Memory Analysis: Useful Tools
Next let’s look at some of the tools we may need for memory analysis.
- The JDK includes several useful tools, which we can use for taking heap dumps, tracking class loading, analyzing native memory and more. These include jcmd, jstat and jmap, all of which are documented on the Oracle website.
- A heap dump analyzer. In this article, we’ll be using HeapHero. There are several other good tools available, including Eclipse MAT and platform-specific tools.
- A Garbage Collector (GC) log analyzer. The sample reports in this article were produced by GCeasy.
- A Java profiler can be useful. In most cases, a simple tool such as VisualVM is adequate, especially if the VisualGC add-on is enabled. Older versions of the JDK include this tool as JVisualVM. There are also more complex and powerful profilers available.
Effective Memory Analysis for Elusive Memory Leaks
First, we need to establish whether it’s actually a leak, and if so, whether it affects the heap or native memory. The easiest way to do this is to analyze the GC logs, looking for memory usage patterns. It’s always worth enabling GC logging in production, since it uses very little overhead. If GC logging wasn’t enabled, and it’s not convenient to restart the JVM with logging, VisualVM’s add-on VisualGC also lets us look at GC behavior.
So, what should we look for?

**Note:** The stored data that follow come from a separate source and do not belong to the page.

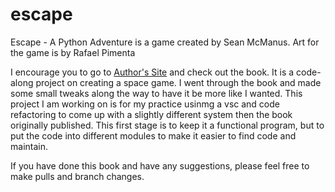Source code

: # escape
Escape - A Python Adventure is a game created by Sean McManus. 
Art for the game is by Rafael Pimenta

I encourage you to go to  [Author's Site](https://www.sean.co.uk) and check out the book. It is a code-along project on creating a space game. I went through
the book and made some small tweaks along the way to have it be more like I wanted. This project I am working on is for my practice usinmg a vsc and code refactoring
to come up with a slightly different system then the book originally published. This first stage is to keep it a functional program, but to put the code into different
modules to make it easier to find code and maintain. 

If you have done this book and have any suggestions, please feel free to make pulls and branch changes. 

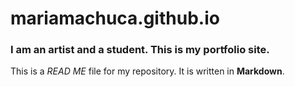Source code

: # mariamachuca.github.io
### I am an artist and a student. This is my portfolio site. 

This is a *READ ME* file for my repository. It is written in **Markdown**.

The graphs below are taken from GCeasy reports, and show memory usage over time, with GC events indicated as red triangles.
Let’s first look at a healthy GC pattern.

Fig: Healthy GC Pattern
In this pattern, memory may go up, for example when transactions are being processed, but the GC is consistently able to bring memory down to a similar level, indicated by the dotted line.

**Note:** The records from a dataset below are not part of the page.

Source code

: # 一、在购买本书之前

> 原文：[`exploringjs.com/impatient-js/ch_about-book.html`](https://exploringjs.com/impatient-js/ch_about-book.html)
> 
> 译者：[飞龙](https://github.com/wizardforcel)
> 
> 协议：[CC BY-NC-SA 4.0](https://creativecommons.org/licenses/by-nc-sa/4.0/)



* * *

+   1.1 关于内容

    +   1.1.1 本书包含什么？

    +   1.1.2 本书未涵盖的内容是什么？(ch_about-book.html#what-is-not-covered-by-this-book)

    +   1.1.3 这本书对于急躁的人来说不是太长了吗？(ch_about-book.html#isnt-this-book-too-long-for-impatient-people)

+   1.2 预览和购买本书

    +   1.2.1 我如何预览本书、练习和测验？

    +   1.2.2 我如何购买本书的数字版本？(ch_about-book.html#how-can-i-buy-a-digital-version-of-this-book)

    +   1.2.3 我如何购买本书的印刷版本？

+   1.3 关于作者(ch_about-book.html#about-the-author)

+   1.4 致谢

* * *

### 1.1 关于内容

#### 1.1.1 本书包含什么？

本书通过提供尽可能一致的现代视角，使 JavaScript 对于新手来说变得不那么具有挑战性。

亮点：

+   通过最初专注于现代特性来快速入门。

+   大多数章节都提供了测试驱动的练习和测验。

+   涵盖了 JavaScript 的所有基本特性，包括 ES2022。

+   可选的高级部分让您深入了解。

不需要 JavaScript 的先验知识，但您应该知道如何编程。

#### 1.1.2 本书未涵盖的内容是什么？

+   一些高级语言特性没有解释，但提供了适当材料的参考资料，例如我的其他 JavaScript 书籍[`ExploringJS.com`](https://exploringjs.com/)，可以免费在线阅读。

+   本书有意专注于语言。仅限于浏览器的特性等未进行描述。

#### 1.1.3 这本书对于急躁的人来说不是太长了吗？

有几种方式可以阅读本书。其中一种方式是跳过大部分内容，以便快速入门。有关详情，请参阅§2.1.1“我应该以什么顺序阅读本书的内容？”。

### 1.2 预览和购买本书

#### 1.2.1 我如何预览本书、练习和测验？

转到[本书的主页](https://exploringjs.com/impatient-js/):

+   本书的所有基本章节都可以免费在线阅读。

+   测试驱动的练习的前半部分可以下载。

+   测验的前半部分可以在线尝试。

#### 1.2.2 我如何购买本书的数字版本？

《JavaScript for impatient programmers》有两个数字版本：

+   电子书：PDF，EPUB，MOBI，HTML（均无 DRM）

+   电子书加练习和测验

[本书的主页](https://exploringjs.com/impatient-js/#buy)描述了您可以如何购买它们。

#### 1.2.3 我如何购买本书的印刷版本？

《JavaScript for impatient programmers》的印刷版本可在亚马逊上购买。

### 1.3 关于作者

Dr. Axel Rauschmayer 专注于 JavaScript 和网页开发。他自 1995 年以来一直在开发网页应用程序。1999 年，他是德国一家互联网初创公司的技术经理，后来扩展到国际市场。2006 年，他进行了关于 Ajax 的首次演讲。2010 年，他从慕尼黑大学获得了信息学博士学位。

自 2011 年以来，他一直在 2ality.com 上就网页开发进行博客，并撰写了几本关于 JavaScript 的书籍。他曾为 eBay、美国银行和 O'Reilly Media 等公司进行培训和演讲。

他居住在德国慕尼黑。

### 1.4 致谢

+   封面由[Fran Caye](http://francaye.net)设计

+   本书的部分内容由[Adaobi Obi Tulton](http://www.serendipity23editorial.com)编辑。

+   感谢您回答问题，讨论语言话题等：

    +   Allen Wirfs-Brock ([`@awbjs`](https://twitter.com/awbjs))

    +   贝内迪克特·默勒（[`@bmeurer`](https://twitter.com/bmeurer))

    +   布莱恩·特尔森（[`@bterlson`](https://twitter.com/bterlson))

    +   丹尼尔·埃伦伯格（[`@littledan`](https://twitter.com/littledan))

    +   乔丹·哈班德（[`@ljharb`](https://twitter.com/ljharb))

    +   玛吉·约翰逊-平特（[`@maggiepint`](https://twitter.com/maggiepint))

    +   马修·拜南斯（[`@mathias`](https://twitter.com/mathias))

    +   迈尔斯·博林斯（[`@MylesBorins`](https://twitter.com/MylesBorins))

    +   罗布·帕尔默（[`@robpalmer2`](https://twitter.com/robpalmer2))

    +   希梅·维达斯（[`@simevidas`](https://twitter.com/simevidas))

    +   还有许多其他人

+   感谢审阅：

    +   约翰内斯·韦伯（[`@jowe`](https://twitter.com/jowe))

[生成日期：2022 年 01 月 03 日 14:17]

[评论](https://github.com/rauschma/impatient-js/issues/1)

If the memory usage is consistently high, and the GC is running more frequently, it’s likely that the heap is under-configured.

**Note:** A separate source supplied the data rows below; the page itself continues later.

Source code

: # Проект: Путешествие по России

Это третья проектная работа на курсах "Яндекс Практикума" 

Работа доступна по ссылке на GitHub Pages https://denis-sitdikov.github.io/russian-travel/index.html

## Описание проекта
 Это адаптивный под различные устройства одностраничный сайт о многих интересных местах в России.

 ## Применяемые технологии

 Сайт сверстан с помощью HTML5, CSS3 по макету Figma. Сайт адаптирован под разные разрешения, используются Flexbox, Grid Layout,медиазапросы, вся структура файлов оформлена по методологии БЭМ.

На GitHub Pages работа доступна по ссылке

A memory leak in the heap, on the other hand, may look like this:

The GC is still clearing memory regularly, but never down to the same level. As memory gets full, the GC runs more often, trying to keep enough memory clear for new requests. At this point, performance degrades, the system may experience long pauses, and CPU usage spikes.
If there is a leak in native memory, as opposed to the heap, the pattern will be different.

Fig: Native Memory Leak Pattern
In this application, GC appeared to be initially healthy. However, when native memory began running short, the pattern changed dramatically. Although heap usage is fairly low, the GC is running almost continuously, and the heap usage isn’t changing much. This indicates that the problem does not lie in the heap, and we need to look at native memory to find out why.
Based on these findings, we can then decide on the right strategy to solve the problem.
- If memory usage is consistently high, rather than increasing over time, and GC is happening frequently, we’d first look for memory wastage, then look at increasing the heap size. We’d need to make sure the device or container has enough RAM to cater for a larger heap.
- If the GC logs are showing the typical memory leak pattern, we’d need to investigate heap usage, as described in the next section.
- If the GC logs indicate problems with native memory, we’d need to investigate where it’s being used. This is described in a later section.
Memory Leaks Affecting the Heap
Leaks generally fall into two main categories: an object that keeps growing, or a large number of the same type of object. The HeapHero report’s ‘Largest Object’ report is by default sorted in descending order by retained heap size. The retained heap is the amount of memory used by an object and all its children.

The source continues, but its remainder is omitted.